> **Stored data entries**:
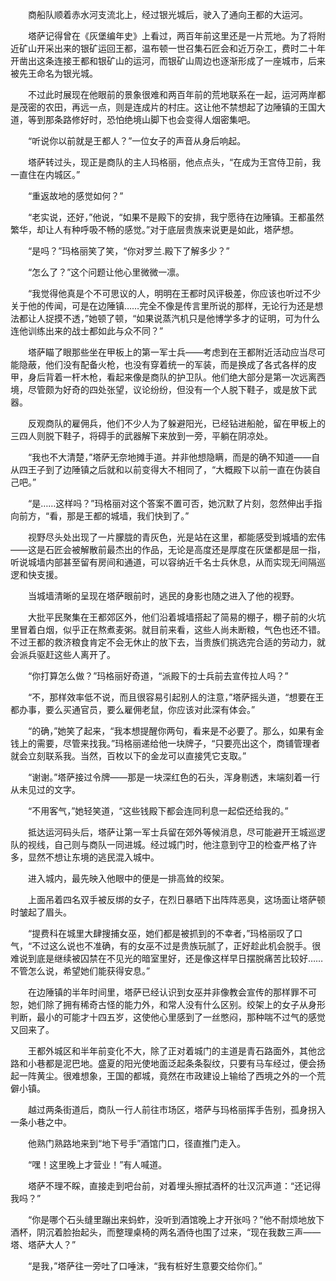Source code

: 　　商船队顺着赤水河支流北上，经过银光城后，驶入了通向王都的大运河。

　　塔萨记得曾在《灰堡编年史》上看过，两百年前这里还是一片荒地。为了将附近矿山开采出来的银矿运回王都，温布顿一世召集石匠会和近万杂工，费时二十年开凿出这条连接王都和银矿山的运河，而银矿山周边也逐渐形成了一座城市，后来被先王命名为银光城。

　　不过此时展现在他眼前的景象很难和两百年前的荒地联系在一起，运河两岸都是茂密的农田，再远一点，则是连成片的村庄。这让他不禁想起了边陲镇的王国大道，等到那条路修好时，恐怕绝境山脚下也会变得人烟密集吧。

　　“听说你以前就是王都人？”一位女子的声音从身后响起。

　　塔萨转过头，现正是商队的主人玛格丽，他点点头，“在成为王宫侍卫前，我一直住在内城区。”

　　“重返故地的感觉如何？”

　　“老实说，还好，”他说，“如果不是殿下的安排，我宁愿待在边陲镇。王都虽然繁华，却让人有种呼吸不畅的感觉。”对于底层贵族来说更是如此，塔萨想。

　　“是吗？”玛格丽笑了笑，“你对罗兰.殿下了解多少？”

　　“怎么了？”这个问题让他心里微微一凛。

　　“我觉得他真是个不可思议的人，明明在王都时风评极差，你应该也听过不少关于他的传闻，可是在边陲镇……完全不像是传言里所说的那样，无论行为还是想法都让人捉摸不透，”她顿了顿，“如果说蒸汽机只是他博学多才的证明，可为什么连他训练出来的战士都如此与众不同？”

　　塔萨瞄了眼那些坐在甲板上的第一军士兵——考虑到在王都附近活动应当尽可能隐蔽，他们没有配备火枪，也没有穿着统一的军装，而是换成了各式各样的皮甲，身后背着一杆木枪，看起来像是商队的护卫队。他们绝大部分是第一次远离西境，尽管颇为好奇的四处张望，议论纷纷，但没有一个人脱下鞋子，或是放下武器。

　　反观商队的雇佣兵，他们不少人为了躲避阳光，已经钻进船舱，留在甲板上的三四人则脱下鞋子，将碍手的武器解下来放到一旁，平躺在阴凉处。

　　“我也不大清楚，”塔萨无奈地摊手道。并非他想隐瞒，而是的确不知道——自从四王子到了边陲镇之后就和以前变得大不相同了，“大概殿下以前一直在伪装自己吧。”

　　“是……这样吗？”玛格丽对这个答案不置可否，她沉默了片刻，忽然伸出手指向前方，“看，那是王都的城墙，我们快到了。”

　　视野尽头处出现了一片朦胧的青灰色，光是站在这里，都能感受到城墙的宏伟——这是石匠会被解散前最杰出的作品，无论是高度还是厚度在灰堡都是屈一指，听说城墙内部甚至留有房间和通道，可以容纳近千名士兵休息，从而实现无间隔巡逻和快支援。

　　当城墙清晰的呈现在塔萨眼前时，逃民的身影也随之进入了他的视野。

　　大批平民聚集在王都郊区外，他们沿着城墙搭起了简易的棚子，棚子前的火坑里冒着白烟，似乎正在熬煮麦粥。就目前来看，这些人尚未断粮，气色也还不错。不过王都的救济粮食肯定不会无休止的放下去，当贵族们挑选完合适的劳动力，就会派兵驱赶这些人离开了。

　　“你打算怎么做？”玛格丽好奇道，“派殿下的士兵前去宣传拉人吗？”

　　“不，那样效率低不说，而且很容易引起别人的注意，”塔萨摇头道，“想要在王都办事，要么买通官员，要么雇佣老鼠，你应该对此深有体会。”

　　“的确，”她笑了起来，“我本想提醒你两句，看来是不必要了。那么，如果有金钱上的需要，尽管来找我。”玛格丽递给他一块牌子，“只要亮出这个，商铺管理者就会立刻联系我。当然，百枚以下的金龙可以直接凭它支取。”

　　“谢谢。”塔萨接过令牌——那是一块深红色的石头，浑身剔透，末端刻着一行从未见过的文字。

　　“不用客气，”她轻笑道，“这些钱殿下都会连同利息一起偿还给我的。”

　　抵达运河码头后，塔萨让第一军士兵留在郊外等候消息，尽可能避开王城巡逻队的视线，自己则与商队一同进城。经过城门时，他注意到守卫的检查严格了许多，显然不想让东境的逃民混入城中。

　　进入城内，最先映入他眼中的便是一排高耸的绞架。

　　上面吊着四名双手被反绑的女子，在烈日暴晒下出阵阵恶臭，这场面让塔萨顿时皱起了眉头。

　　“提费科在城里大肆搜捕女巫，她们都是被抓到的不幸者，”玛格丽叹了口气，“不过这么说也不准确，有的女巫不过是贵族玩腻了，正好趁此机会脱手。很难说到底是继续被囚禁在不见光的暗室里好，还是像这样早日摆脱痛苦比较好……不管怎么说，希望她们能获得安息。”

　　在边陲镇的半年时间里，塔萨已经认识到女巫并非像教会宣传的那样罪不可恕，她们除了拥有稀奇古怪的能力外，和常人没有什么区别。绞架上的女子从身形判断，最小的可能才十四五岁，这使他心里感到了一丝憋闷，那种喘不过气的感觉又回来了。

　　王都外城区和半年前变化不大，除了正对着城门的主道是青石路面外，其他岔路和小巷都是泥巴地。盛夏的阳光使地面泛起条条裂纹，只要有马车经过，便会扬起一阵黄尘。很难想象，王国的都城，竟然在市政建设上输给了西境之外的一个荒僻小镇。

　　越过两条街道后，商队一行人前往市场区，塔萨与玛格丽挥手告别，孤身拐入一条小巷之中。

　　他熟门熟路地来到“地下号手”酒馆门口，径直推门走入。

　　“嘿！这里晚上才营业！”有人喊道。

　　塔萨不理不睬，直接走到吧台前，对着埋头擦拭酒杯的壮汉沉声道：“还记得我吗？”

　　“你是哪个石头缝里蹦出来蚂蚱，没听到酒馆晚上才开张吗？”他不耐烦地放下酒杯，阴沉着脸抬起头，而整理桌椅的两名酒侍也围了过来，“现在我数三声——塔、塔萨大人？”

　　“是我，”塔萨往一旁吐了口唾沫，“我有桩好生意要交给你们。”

==

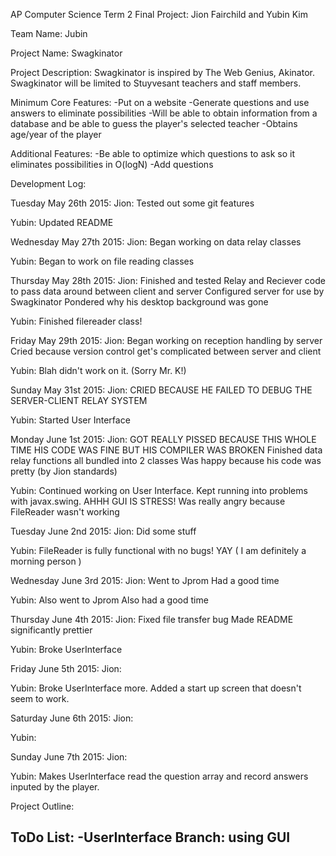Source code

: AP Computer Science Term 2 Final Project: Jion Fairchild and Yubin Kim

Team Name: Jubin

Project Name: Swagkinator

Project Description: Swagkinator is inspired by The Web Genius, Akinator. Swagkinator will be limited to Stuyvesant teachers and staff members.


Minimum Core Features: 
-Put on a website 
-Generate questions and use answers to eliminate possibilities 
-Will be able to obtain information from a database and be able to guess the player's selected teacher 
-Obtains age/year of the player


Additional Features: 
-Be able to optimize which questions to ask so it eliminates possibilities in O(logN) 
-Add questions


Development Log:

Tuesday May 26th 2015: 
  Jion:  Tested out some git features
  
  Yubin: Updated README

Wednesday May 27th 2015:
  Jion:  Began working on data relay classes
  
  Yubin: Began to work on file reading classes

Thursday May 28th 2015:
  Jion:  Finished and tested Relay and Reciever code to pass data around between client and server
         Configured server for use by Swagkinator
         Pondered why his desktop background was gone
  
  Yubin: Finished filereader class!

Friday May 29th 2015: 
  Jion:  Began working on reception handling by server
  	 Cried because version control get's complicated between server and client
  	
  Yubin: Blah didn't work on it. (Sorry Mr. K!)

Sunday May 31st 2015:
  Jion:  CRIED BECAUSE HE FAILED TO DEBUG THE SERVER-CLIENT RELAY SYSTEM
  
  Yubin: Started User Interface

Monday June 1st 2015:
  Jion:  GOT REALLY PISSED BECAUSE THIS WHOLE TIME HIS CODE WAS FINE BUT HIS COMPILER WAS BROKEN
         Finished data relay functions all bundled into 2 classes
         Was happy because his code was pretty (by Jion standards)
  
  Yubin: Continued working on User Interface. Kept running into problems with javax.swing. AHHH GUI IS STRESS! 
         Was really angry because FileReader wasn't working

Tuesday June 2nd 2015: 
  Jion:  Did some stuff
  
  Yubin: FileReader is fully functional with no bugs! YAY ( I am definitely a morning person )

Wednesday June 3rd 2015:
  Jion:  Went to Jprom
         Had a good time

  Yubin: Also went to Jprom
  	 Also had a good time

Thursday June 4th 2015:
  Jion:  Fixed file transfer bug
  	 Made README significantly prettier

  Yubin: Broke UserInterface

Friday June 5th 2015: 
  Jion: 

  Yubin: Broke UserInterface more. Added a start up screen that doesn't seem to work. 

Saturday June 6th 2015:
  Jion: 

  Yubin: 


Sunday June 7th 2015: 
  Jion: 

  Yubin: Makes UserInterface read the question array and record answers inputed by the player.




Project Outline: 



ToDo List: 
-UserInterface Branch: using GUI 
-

> **About this exercise**: Say how many lines in the records hold "Friday", with the number as the whole reply.

> **Reply to the exercise**: 2